The last 18 months have seen seemingly dramatic developments in international relations, especially within the Western world. Brexit threatens to distance the UK from its European allies; the election of Donald Trump as US President has damaged transatlantic relations and the rise of populism and nationalism in many countries has led to a lack of internationalist responses to global and regional crises.
Caught up in all of this is NATO, the military and political alliance of 28 Western countries. Founded in 1949 as a reaction to an expansionist U.S.S.R., NATO has struggled to find a new raison d’etre since the end of the Cold War. Organisational restructuring, enlargement and novel approaches to political cooperation and military intervention have kept NATO relevant and to an extent, mitigated its lack of a clear identity. 2017 however, has brought and will bring new challenges that might fatally undermine the foundations of the Western alliance.
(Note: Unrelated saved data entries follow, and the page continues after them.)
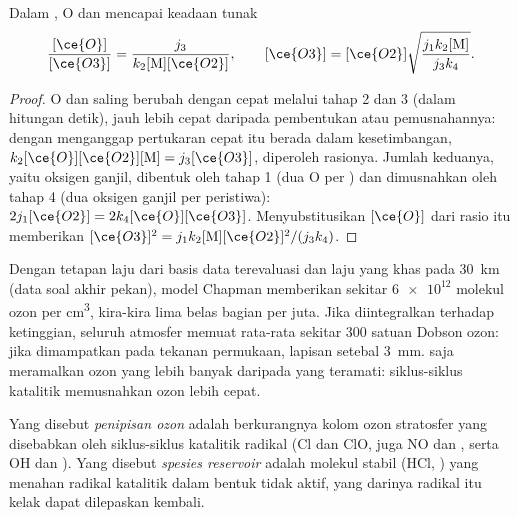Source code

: \begin{theorem}\label{thm:b3:photochemistry:chapman}
Dalam , O dan  mencapai keadaan tunak
\[
  \frac{[\ce{O}]}{[\ce{O3}]} = \frac{j_3}{k_2[\mathrm M][\ce{O2}]}, \qquad
  [\ce{O3}] = [\ce{O2}]\sqrt{\frac{j_1k_2[\mathrm M]}{j_3k_4}} .
\]
\end{theorem}

\begin{proof}
O dan  saling berubah dengan cepat melalui tahap 2 dan 3 (dalam
hitungan detik), jauh lebih cepat daripada pembentukan atau pemusnahannya:
dengan menganggap pertukaran cepat itu berada dalam kesetimbangan,
$k_2[\ce{O}][\ce{O2}][\mathrm M] = j_3[\ce{O3}]$, diperoleh rasionya. Jumlah keduanya,
yaitu oksigen ganjil, dibentuk oleh tahap 1 (dua O per ) dan dimusnahkan
oleh tahap 4 (dua oksigen ganjil per peristiwa):
$2j_1[\ce{O2}] = 2k_4[\ce{O}][\ce{O3}]$. Menyubstitusikan $[\ce{O}]$ dari rasio itu memberikan $[\ce{O3}]^2 = j_1k_2[\mathrm M][\ce{O2}]^2/(j_3k_4)$.
\end{proof}

Dengan tetapan laju dari basis data terevaluasi dan laju  yang khas
pada \qty{30}{km} (data soal akhir pekan), model Chapman memberikan sekitar
$\num{6e12}$ molekul ozon per \unit{cm^3}, kira-kira lima belas bagian per juta.
Jika diintegralkan terhadap ketinggian, seluruh atmosfer memuat rata-rata
sekitar 300 satuan Dobson ozon: jika dimampatkan pada tekanan permukaan, lapisan
setebal \qty{3}{mm}.  saja meramalkan ozon yang lebih banyak
daripada yang teramati: siklus-siklus katalitik memusnahkan ozon lebih cepat.

\begin{definition}\label{def:b3:photochemistry:ozone-depletion}
Yang disebut \emph{penipisan ozon} adalah berkurangnya
kolom ozon stratosfer yang disebabkan oleh siklus-siklus katalitik radikal (Cl
dan ClO, juga NO dan , serta OH dan ). Yang disebut \emph{spesies
reservoir} adalah molekul stabil (HCl, ) yang
menahan radikal katalitik dalam bentuk tidak aktif, yang darinya radikal itu
kelak dapat dilepaskan kembali.
\end{definition}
There are mainly three short-term developments that could have such an effect. Firstly, the election of Donald Trump as US President and his conduct and pronouncements since taking over office. Then there is the possibility of Jeremy Corbyn being elected Prime Minister of the UK and thirdly, Germany will take to the polls later this year, with the prospect of the hard-left party “Die Linke” joining a coalition government. Dramatic changes in the administrations of these countries and a possible reversal of long held attitudes towards NATO would have implications for the alliance, especially given the huge influence of the US, UK and Germany within the organisation.
Trump has already sparked controversy by demanding European countries fulfil the NATO pledge of spending 2 per cent of GDP on defence, but also by declining to fully throw his weight behind Article 5 of the North Atlantic treaty. Trump’s agenda, his populism and his ties to Russia also seem to hollow out the platform of shared ideas, values and interests that the alliance stands on.
As the potential Prime Minister, an increasingly likely prospect given his continuous rise in the polls, Jeremy Corbyn would also put NATO under unnecessary strain. In the past, the Labour leader has called for the alliance of Western liberal democracies to be "closed down". Although his party’s manifesto contains a commitment to NATO (p.120), Corbyn is no great friend of NATO and at the very least would probably not strengthen it.
In Germany, there might be a change of government as well. If Angela Merkel’s Christian Democrats fail to win a majority with centre, centre-right parties, the Social Democrats could attempt to form a left-wing coalition with the Greens and the hard-left, post-communist ‘Die Linke’. And while the mainstream left-wing parties support NATO, Die Linke has called for the Western alliance to be abandoned and a new alliance with Russia to be formed. Die Linke’s radical foreign policy remains the main obstacle to a coalition with other left-wing parties but a change in the polls might tempt the Social Democrats to go for this option though, and a compromise of the three parties cannot be entirely dismissed.
NATO faces challenges in some of its largest and most important countries. Should the UK and Germany distance themselves from NATO, then an alliance that has held the West together for nearly 70 years might completely disintegrate. Nevertheless, the Trump presidency has raised fundamental questions on the future course of the Western alliance. Although citizens in NATO countries feel an increasing affinity with one another, short-term cynicism might break the integrity of the Western community. With an expansionist Russia and a dictatorial Turkey, this could not have come at a worse time.